— Source data —

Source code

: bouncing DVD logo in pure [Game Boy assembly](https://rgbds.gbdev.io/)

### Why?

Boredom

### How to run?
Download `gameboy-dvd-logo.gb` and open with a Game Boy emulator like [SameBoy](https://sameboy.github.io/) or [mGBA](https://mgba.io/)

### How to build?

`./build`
* * *
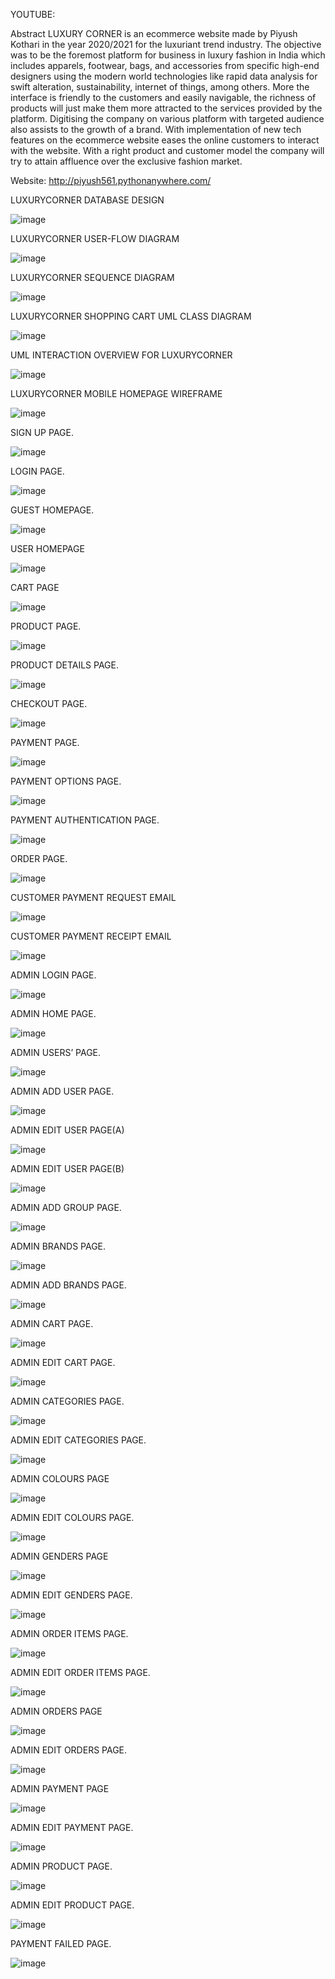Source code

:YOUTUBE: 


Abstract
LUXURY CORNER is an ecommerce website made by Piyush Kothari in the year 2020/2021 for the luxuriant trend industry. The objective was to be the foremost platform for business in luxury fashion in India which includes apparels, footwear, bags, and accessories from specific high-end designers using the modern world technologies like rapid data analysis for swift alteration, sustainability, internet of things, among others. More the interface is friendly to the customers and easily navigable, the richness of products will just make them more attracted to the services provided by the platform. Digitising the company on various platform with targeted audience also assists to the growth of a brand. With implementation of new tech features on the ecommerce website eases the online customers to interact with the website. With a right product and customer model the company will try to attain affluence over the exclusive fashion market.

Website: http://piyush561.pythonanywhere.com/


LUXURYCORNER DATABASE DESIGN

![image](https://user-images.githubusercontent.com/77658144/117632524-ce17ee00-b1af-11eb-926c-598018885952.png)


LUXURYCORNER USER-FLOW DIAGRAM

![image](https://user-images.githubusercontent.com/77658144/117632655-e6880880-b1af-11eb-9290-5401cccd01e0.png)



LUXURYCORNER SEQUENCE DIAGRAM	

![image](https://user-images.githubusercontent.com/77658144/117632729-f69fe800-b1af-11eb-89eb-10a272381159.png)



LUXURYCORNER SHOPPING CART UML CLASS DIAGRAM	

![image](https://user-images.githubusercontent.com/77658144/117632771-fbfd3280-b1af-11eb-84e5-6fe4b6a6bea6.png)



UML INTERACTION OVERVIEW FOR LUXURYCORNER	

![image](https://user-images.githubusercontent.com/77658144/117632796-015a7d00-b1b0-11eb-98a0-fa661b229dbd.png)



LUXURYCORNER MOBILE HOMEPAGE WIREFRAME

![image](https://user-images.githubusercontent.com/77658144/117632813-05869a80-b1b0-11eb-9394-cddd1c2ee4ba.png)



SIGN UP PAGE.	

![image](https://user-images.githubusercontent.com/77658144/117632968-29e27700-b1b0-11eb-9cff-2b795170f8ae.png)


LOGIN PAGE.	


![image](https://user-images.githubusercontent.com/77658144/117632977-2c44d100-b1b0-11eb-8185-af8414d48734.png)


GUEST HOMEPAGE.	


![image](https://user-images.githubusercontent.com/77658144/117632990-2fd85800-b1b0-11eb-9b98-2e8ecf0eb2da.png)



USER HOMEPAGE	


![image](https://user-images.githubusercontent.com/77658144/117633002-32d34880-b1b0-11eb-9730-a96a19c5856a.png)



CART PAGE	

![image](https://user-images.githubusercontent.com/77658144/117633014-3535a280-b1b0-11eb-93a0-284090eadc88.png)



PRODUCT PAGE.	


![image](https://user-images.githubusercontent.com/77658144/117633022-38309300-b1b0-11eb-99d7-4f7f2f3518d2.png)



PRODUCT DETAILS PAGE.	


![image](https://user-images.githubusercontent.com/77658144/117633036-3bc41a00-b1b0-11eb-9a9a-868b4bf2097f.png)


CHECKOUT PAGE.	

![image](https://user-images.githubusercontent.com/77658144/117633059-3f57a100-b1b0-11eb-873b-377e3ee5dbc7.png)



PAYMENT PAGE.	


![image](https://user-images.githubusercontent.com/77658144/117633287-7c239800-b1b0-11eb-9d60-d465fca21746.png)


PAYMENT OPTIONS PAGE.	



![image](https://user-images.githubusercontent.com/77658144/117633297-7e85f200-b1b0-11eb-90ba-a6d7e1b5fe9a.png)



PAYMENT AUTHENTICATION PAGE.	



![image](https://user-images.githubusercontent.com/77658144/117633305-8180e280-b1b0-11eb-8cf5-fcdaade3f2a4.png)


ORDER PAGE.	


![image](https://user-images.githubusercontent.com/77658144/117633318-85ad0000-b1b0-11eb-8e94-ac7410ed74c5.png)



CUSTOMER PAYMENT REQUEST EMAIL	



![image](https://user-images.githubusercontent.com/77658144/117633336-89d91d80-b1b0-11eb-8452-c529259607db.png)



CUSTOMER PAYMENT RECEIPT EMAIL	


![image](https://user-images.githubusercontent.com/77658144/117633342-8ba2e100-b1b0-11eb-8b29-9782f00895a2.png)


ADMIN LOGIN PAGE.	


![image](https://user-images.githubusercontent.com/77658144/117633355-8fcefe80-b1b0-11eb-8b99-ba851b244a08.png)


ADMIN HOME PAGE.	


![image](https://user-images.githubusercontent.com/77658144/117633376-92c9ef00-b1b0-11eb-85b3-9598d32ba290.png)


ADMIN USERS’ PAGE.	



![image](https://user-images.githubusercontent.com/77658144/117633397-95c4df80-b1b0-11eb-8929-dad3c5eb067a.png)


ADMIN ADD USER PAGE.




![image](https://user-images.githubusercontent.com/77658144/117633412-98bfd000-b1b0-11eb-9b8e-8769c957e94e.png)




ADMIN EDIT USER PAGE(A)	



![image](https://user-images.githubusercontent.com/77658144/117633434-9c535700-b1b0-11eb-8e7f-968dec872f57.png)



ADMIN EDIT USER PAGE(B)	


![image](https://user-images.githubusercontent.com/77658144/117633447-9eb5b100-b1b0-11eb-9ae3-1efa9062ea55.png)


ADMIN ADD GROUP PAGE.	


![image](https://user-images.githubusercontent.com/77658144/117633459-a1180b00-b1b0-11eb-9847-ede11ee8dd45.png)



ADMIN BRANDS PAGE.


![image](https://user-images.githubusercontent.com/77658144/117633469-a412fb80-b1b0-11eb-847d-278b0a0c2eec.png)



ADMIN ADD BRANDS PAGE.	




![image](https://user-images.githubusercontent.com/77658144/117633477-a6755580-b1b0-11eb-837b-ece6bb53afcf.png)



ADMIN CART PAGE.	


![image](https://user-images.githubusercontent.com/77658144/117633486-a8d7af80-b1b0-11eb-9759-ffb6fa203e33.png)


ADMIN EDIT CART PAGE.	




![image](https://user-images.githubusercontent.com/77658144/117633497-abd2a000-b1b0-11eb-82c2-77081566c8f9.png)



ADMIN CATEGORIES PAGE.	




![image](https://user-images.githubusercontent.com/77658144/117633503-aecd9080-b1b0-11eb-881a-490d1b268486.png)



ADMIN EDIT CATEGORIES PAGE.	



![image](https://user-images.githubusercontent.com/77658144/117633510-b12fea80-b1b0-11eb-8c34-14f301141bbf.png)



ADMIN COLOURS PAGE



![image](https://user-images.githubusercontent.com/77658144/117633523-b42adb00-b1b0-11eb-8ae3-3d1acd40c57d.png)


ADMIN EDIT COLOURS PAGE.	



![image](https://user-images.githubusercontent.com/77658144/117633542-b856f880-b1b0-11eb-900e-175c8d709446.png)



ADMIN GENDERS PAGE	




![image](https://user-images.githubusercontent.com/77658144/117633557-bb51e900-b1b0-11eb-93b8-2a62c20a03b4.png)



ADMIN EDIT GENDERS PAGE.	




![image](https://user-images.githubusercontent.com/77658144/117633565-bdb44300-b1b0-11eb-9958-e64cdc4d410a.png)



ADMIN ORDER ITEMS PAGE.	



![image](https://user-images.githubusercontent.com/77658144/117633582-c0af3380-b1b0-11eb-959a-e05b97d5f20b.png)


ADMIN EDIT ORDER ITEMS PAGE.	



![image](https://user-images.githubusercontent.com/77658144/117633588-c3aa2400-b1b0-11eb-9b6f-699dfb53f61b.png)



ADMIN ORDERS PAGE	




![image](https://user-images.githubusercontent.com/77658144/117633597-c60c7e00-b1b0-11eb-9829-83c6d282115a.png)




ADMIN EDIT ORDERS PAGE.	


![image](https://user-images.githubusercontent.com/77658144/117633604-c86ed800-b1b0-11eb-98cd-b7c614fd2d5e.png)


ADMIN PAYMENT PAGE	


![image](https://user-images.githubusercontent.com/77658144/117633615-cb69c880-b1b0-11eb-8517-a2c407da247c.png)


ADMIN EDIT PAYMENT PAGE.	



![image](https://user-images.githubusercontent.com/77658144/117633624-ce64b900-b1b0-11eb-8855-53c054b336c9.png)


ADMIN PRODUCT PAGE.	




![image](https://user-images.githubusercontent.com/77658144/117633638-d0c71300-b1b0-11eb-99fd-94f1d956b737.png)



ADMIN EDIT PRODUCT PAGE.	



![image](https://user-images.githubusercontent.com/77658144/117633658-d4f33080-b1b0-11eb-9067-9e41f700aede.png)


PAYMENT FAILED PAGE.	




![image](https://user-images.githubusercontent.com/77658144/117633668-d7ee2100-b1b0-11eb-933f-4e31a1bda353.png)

— Work required —
Please copy the lines in the records above between the one holding "LUXURYCORNER MOBILE HOMEPAGE WIREFRAME" and the one holding "ADMIN LOGIN PAGE.", inclusive, exactly and with no other line.

— Response —
LUXURYCORNER MOBILE HOMEPAGE WIREFRAME

![image](https://user-images.githubusercontent.com/77658144/117632813-05869a80-b1b0-11eb-9394-cddd1c2ee4ba.png)



SIGN UP PAGE.	

![image](https://user-images.githubusercontent.com/77658144/117632968-29e27700-b1b0-11eb-9cff-2b795170f8ae.png)


LOGIN PAGE.	


![image](https://user-images.githubusercontent.com/77658144/117632977-2c44d100-b1b0-11eb-8185-af8414d48734.png)


GUEST HOMEPAGE.	


![image](https://user-images.githubusercontent.com/77658144/117632990-2fd85800-b1b0-11eb-9b98-2e8ecf0eb2da.png)



USER HOMEPAGE	


![image](https://user-images.githubusercontent.com/77658144/117633002-32d34880-b1b0-11eb-9730-a96a19c5856a.png)



CART PAGE	

![image](https://user-images.githubusercontent.com/77658144/117633014-3535a280-b1b0-11eb-93a0-284090eadc88.png)



PRODUCT PAGE.	


![image](https://user-images.githubusercontent.com/77658144/117633022-38309300-b1b0-11eb-99d7-4f7f2f3518d2.png)



PRODUCT DETAILS PAGE.	


![image](https://user-images.githubusercontent.com/77658144/117633036-3bc41a00-b1b0-11eb-9a9a-868b4bf2097f.png)


CHECKOUT PAGE.	

![image](https://user-images.githubusercontent.com/77658144/117633059-3f57a100-b1b0-11eb-873b-377e3ee5dbc7.png)



PAYMENT PAGE.	


![image](https://user-images.githubusercontent.com/77658144/117633287-7c239800-b1b0-11eb-9d60-d465fca21746.png)


PAYMENT OPTIONS PAGE.	



![image](https://user-images.githubusercontent.com/77658144/117633297-7e85f200-b1b0-11eb-90ba-a6d7e1b5fe9a.png)



PAYMENT AUTHENTICATION PAGE.	



![image](https://user-images.githubusercontent.com/77658144/117633305-8180e280-b1b0-11eb-8cf5-fcdaade3f2a4.png)


ORDER PAGE.	


![image](https://user-images.githubusercontent.com/77658144/117633318-85ad0000-b1b0-11eb-8e94-ac7410ed74c5.png)



CUSTOMER PAYMENT REQUEST EMAIL	



![image](https://user-images.githubusercontent.com/77658144/117633336-89d91d80-b1b0-11eb-8452-c529259607db.png)



CUSTOMER PAYMENT RECEIPT EMAIL	


![image](https://user-images.githubusercontent.com/77658144/117633342-8ba2e100-b1b0-11eb-8b29-9782f00895a2.png)


ADMIN LOGIN PAGE.	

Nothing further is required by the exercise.